> _GOAL OF THE EXERCISE_
Return only the lines running from the top of the entries to the line with "a. If you own", inclusive, exactly as written.
[DATASET — start]
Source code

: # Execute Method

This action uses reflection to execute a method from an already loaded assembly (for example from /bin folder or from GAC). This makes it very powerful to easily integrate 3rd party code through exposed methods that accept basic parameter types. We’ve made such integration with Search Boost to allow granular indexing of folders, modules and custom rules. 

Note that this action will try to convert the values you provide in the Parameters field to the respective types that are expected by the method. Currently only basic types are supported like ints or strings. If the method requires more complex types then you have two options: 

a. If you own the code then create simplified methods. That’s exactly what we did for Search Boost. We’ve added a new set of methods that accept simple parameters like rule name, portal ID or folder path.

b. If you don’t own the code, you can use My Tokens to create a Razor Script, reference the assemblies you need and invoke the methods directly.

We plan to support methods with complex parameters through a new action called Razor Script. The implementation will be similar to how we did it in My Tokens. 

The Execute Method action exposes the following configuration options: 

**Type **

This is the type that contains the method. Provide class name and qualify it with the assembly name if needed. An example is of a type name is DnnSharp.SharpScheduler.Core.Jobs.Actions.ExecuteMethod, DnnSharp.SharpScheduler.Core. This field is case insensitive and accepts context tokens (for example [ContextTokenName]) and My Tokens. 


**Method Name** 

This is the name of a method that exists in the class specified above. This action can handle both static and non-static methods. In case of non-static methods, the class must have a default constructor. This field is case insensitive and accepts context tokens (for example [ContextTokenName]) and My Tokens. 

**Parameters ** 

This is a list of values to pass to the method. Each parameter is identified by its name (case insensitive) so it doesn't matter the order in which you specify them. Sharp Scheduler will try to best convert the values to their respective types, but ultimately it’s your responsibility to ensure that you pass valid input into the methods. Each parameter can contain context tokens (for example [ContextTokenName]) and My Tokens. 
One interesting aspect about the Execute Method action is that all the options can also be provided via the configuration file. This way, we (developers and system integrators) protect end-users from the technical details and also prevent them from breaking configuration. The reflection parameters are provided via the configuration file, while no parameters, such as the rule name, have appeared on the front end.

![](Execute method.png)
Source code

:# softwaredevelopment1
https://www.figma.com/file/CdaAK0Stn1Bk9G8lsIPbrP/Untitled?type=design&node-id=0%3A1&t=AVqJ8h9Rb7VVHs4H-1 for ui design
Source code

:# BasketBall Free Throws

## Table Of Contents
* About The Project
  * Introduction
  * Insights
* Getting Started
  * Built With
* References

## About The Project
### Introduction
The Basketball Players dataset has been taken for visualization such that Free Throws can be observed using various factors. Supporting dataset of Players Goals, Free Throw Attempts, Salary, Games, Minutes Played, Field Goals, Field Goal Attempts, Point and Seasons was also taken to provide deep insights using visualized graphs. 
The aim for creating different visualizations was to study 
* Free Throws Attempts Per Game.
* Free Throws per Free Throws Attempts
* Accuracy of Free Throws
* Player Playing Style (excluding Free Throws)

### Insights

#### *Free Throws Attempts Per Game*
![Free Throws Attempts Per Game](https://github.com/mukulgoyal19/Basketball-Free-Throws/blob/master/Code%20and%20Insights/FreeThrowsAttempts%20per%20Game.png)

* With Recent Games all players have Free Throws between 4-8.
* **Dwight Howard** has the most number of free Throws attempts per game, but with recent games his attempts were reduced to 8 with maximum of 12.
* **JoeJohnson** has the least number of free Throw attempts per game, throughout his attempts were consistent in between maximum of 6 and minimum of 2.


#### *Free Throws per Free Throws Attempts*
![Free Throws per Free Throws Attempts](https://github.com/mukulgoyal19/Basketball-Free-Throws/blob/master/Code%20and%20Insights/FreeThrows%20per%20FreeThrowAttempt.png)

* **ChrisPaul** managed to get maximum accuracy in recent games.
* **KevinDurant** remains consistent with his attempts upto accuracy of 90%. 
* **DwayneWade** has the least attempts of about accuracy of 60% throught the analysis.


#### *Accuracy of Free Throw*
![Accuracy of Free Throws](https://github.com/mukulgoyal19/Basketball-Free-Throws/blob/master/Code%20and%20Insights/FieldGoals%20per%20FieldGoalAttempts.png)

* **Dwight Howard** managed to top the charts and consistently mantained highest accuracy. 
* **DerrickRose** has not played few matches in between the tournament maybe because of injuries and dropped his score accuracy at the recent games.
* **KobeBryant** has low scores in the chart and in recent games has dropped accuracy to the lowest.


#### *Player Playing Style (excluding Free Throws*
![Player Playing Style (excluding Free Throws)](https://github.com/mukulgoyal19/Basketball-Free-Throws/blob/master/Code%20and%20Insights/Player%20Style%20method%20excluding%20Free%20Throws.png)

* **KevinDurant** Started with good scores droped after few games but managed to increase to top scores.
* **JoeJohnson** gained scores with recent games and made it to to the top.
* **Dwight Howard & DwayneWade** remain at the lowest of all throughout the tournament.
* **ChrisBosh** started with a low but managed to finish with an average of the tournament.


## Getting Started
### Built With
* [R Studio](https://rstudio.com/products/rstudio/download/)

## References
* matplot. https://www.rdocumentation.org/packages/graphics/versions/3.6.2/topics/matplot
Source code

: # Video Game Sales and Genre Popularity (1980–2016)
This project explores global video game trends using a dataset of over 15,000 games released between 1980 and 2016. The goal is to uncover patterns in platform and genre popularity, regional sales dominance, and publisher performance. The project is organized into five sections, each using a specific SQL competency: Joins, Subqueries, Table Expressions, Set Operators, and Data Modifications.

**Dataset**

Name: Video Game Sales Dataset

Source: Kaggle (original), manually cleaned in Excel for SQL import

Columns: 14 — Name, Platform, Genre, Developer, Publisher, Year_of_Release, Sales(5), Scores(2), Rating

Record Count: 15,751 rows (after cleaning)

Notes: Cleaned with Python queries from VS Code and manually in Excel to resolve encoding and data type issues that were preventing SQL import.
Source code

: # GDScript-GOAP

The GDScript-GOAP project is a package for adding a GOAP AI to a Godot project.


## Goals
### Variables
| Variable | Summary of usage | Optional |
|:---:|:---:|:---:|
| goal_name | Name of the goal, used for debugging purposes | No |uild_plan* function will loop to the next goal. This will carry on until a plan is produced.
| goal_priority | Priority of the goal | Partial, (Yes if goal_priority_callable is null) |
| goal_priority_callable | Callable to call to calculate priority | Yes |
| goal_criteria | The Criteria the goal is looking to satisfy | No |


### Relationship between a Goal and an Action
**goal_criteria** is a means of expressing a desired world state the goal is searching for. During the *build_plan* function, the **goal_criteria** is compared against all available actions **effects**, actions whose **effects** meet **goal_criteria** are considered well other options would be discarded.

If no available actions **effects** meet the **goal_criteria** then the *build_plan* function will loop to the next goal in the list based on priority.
[DATASET — finish]
> _TASK RESULT_
Source code

: # Execute Method

This action uses reflection to execute a method from an already loaded assembly (for example from /bin folder or from GAC). This makes it very powerful to easily integrate 3rd party code through exposed methods that accept basic parameter types. We’ve made such integration with Search Boost to allow granular indexing of folders, modules and custom rules. 

Note that this action will try to convert the values you provide in the Parameters field to the respective types that are expected by the method. Currently only basic types are supported like ints or strings. If the method requires more complex types then you have two options: 

a. If you own the code then create simplified methods. That’s exactly what we did for Search Boost. We’ve added a new set of methods that accept simple parameters like rule name, portal ID or folder path.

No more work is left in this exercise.